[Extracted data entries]
----------------
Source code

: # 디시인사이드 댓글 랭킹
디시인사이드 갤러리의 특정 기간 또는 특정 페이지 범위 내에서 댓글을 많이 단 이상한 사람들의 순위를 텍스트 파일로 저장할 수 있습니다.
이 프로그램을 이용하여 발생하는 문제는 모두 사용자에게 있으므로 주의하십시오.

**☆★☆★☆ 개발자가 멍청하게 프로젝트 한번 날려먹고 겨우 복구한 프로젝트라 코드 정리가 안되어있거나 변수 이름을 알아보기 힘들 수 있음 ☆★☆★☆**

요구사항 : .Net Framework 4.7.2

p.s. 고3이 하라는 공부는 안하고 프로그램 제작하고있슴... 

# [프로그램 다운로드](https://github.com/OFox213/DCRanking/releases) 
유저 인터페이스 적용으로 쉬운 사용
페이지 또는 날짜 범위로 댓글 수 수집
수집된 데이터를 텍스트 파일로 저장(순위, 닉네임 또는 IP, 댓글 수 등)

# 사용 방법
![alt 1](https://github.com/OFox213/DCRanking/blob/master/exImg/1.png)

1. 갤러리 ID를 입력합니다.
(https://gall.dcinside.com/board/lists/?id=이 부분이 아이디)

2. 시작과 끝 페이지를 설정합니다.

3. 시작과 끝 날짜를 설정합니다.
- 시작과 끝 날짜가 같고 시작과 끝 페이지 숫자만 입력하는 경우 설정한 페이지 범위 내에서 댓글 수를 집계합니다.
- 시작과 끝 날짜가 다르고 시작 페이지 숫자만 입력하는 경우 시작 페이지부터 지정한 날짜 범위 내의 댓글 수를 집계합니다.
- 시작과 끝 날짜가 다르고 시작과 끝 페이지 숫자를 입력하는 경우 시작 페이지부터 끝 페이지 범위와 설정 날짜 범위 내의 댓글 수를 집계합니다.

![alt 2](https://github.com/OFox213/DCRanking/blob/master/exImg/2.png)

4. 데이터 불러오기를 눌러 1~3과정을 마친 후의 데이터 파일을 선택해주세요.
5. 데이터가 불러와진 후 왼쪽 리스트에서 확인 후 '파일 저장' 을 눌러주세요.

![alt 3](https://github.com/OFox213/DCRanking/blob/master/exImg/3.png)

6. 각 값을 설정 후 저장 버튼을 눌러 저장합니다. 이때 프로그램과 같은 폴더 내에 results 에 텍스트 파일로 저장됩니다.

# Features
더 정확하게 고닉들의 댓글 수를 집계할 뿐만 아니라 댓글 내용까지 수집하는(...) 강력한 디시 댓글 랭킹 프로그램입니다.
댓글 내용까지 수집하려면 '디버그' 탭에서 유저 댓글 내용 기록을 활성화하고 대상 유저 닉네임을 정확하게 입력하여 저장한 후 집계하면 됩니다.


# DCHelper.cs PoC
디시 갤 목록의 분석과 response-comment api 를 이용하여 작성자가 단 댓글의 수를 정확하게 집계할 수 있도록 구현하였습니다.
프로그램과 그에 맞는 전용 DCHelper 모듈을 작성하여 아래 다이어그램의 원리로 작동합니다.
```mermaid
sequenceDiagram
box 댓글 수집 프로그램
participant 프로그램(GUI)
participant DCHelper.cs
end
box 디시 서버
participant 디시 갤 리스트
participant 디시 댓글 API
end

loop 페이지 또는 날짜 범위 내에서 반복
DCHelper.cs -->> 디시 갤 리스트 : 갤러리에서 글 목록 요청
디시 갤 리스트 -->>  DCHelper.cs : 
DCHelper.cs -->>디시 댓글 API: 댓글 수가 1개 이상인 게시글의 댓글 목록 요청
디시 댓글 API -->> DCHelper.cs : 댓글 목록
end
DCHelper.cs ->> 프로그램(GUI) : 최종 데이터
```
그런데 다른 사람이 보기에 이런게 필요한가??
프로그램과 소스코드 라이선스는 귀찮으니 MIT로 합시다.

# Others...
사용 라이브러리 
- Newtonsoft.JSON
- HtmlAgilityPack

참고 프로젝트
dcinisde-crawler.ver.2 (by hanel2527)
----------------
Exercise objective
Nothing beyond the line containing "5. 데이터가 불러와진 후 왼쪽 리스트에서 확인 후 '파일 저장' 을 눌러주세요." is to be output; the lines above, from the first one onward to that line, are to be transcribed exactly.

Problem solution
Source code

: # 디시인사이드 댓글 랭킹
디시인사이드 갤러리의 특정 기간 또는 특정 페이지 범위 내에서 댓글을 많이 단 이상한 사람들의 순위를 텍스트 파일로 저장할 수 있습니다.
이 프로그램을 이용하여 발생하는 문제는 모두 사용자에게 있으므로 주의하십시오.

**☆★☆★☆ 개발자가 멍청하게 프로젝트 한번 날려먹고 겨우 복구한 프로젝트라 코드 정리가 안되어있거나 변수 이름을 알아보기 힘들 수 있음 ☆★☆★☆**

요구사항 : .Net Framework 4.7.2

p.s. 고3이 하라는 공부는 안하고 프로그램 제작하고있슴... 

# [프로그램 다운로드](https://github.com/OFox213/DCRanking/releases) 
유저 인터페이스 적용으로 쉬운 사용
페이지 또는 날짜 범위로 댓글 수 수집
수집된 데이터를 텍스트 파일로 저장(순위, 닉네임 또는 IP, 댓글 수 등)

# 사용 방법
![alt 1](https://github.com/OFox213/DCRanking/blob/master/exImg/1.png)

1. 갤러리 ID를 입력합니다.
(https://gall.dcinside.com/board/lists/?id=이 부분이 아이디)

2. 시작과 끝 페이지를 설정합니다.

3. 시작과 끝 날짜를 설정합니다.
- 시작과 끝 날짜가 같고 시작과 끝 페이지 숫자만 입력하는 경우 설정한 페이지 범위 내에서 댓글 수를 집계합니다.
- 시작과 끝 날짜가 다르고 시작 페이지 숫자만 입력하는 경우 시작 페이지부터 지정한 날짜 범위 내의 댓글 수를 집계합니다.
- 시작과 끝 날짜가 다르고 시작과 끝 페이지 숫자를 입력하는 경우 시작 페이지부터 끝 페이지 범위와 설정 날짜 범위 내의 댓글 수를 집계합니다.

![alt 2](https://github.com/OFox213/DCRanking/blob/master/exImg/2.png)

4. 데이터 불러오기를 눌러 1~3과정을 마친 후의 데이터 파일을 선택해주세요.
5. 데이터가 불러와진 후 왼쪽 리스트에서 확인 후 '파일 저장' 을 눌러주세요.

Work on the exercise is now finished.